Trainer-Karussell nimmt Fahrt auf
Nagelsmann, Xavi, Klopp, Tuchel, De Zerbi und wer noch? Selten war auf dem Top-Trainermarkt so viel Bewegung. Das wird sich auch auf kleinere Vereine auswirken.
Augsburg Zumindest in einem Fall herrscht jetzt Klarheit: Der DFB will nun definitiv mit Julian Nagelsmann weitermachen, unabhängig vom Ausgang der EM im eigenen Land. Das bestätigte Sportdirektor Rudi Völler am Rande des Pokalspiels zwischen Leverkusen und Düsseldorf am Mittwochabend. „Er kennt die Signale, dass wir gerne mit ihm weitermachen wollen.“Das ist aber auch eines der wenigen Dinge, die klar zu sein scheinen. Denn ob Nagelsmann nach dem Sommer Bundestrainer bleibt, ist offen und dürfte auch von der Gesamtsituation auf dem Trainermarkt abhängen, auf dem gerade im Spitzenbereich so viel Bewegung ist wie selten zuvor. Wenig überraschend also, dass Völler über Nagelsmann auch zu berichten weiß: „Er hat viele Anfragen.“Nagelsmann und der DFB sind einige der großen Dominosteine, die in diesem Jahr fallen und eine Kettenreaktion auslösen könnten – aber nicht die einzigen.
Denn schon jetzt steht fest, dass so viele Top-Klubs wie selten für den Sommer einen neuen Übungsleiter benötigen. Beim FC Liverpool kündigte Jürgen Klopp seinen Abschied zum Saisonende an, beim FC Barcelona tat der bisherige Coach Xavi dasselbe. Der FC
Bayern und Thomas Tuchel werden ebenfalls im Sommer getrennte Wege gehen – sollte der Klub gegen Arsenal London aus der Champions League ausscheiden, wäre das auch schon früher durchaus denkbar. Bei Real Madrid hat Trainer Carlo Ancelotti zwar einen Vertrag bis 2026 – immer wieder ist aber zu hören, dass sich der Italiener auch einen Posten in der sportlichen Leitung vorstellen könnte und stattdessen Platz für einen neuen Mann auf der Trainerbank lassen würde.

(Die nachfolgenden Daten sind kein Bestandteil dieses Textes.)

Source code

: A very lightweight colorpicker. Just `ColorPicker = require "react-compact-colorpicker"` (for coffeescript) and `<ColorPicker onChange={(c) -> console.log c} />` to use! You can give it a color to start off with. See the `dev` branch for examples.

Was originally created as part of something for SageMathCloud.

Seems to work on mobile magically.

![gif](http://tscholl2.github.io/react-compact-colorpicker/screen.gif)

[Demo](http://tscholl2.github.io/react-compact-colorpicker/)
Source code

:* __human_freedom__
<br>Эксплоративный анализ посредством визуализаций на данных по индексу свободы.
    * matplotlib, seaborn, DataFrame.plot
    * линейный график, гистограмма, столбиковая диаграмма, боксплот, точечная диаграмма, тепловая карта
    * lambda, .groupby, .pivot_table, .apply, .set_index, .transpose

Und dazu kommt eine gute Handvoll Spitzenvereine, bei denen ein Handlungsbedarf im Sommer zumindest vorstellbar ist. Bei Paris St. Germain etwa, das eigentlich jedes Jahr ein Kandidat für einen Trainerwechsel ist. Der Spanier Luis Enrique dominiert zwar in der Ligue 1 nach Belieben, kann aber wie viele seiner Vorgänger über ein Aus in der Champions League stolpern. Im Viertelfinale geht es gegen seinen Ex-Klub Barcelona. Bei Manchester United wackelt Erik ten Hag immer wieder bedenklich, weder Fans noch die sportliche Leitung der Red Devils scheinen vollends überzeugt vom ehemaligen Ajax-Coach zu sein. Milliardär Jim Ratcliffe hat sich mit 1,25 Milliarden Pfund beim englischen Rekordmeister eingekauft, hält nun ein Viertel der Anteile am Verein und will dem Vernehmen
nach seinen Einfluss im Sommer geltend machen – was für ten Hag das Aus bei Manchester United bedeuten würde.
Es ist Kuriosität wie Gesetzmäßigkeit, dass ten Hag zugleich auch schon bei anderen Vereinen gehandelt wird – denn letztlich fischen alle Top-Vereine im selben Teich. Dem Niederländer werden Außenseiterchancen bei der Trainersuche des FC Bayern eingeräumt. Schließlich genießt der 54-Jährige beim deutschen Rekordchamp immer noch hohes Ansehen, seit er zwischen 2013 und 2015 die zweite Mannschaft der Bayern trainiert hatte. Auch ein anderer ehemaliger Trainer von United wurde zuletzt an der Säbener Straße gehandelt: Ralf Rangnick. Kleines Problem beim 65-Jährigen: Er steht noch bis 2026 in Österreich unter Vertrag. Es ist aber eines, das sicherlich mit Geld zu lösen wäre. Und natürlich wird auch längst darüber spekuliert, dass eine der vielen Anfragen für Julian Nagelsmann auch von seinem Ex-Klub FC Bayern stammt.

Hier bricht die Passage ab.